Inhibition of TGF-B signaling in combination with TLR7 ligation re-programs a tumoricidal phenotype in tumor-associated macrophages

Abstract

Inadequate immunity that occurs in a tumor environment is in part due to the presence of M2-type tumor-associated macrophages (TAMs). TGF-beta has a multi-functional role in tumor development including modulating the biological activity of both the tumor and TAMs. In this study, using an in vitro TAM/tumor cell co-culture system ligation of TLR7, which is expressed on TAMs but not the tumor cells, in the presence of TGF-beta receptor I inhibitor re-programmed the phenotype of the TAMs.

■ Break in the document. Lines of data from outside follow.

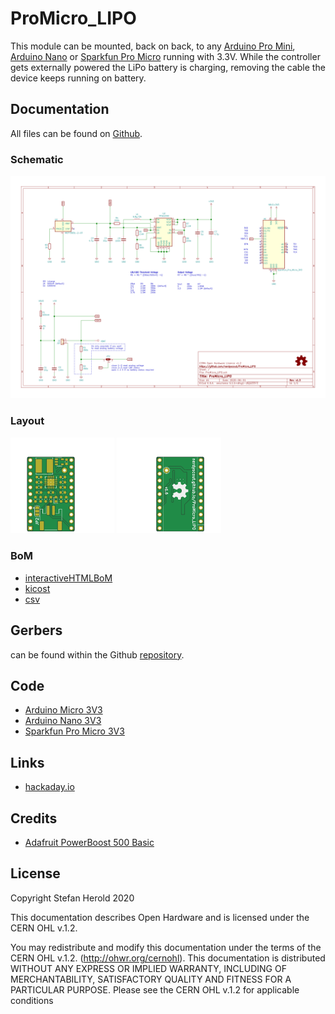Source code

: # ProMicro_LIPO
This module can be mounted, back on back, to any [Arduino Pro Mini](https://www.sparkfun.com/products/11113), [Arduino Nano](https://store.arduino.cc/arduino-nano) or [Sparkfun Pro Micro](https://www.sparkfun.com/products/12587) running with 3.3V. While the controller gets externally powered the LiPo battery is charging, removing the cable the device keeps running on battery.


## Documentation
All files can be found on [Github](https://github.com/nerdyscout/ProMicro_LIPO).


### Schematic
[![ProMicro_LIPO_Schematic](docs/ProMicro_LIPO-Schematic.svg)](docs/ProMicro_LIPO-Schematic.pdf)


### Layout
<a href="docs/ProMicro_LIPO-Board_top.pdf"><img src="docs/img/ProMicro_LIPO-Board_top.svg" alt="ProMicro_LIPO-Board_top" width="33%"/></a>
<a href="docs/ProMicro_LIPO-Board_bottom.pdf"><img src="docs/img/ProMicro_LIPO-Board_bottom.svg" alt="ProMicro_LIPO-Board_bottom" width="33%"/></a>


### BoM
  * [interactiveHTMLBoM](https://nerdyscout.github.io/ProMicro_LIPO/docs/BOM/ProMicro_LIPO.html)
  * [kicost](docs/BOM/ProMicro_LIPO.xlsx)
  * [csv](docs/BOM/ProMicro_LIPO.csv)


## Gerbers
can be found within the Github [repository](gerbers).


## Code
  * [Arduino Micro 3V3](examples/Arduino_Micro_LIPO/Arduino_Micro_LIPO.ino)
  * [Arduino Nano 3V3](examples/Arduino_Nano_LIPO/Arduino_Nano_LIPO.ino)
  * [Sparkfun Pro Micro 3V3](examples/Sparkfun_ProMicro_LIPO/Sparkfun_ProMicro_LIPO.ino)


## Links
  * [hackaday.io](https://hackaday.io/project/171898-promicro)


## Credits
  * [Adafruit PowerBoost 500 Basic](https://learn.adafruit.com/adafruit-powerboost)


## License
Copyright Stefan Herold 2020

This documentation describes Open Hardware and is licensed under the CERN OHL v.1.2.

You may redistribute and modify this documentation under the terms of the CERN OHL v.1.2. (http://ohwr.org/cernohl). This documentation is distributed WITHOUT ANY EXPRESS OR IMPLIED WARRANTY, INCLUDING OF MERCHANTABILITY, SATISFACTORY QUALITY AND FITNESS FOR A PARTICULAR PURPOSE. Please see the CERN OHL v.1.2 for applicable conditions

In part they adopted the phenotype characteristic of M1-type macrophages, namely they had increased tumoricidal activity and elevated expression of iNOS, CD80 and MHC class II, while TGF-beta secretion was reduced. The reprogrammed phenotype was accompanied by enhanced NF-kappaB nuclear translocation. The pro-angiogenesis factor VEGF was down-regulated and in vivo the number of CD31-positive tumor capillaries was also reduced. Furthermore, in vivo we observed that TLR7 ligation/TGF-beta receptor I inhibition increased tumor apoptosis and elevated the number of CD4+, CD8+, and CD19+ cells as well as neutrophils infiltrating the tumor. Our data demonstrate that selective TLR stimulation with TGF-beta inhibition can reprogram TAMs towards an M1-like phenotype and thereby provides new perspectives in cancer therapy.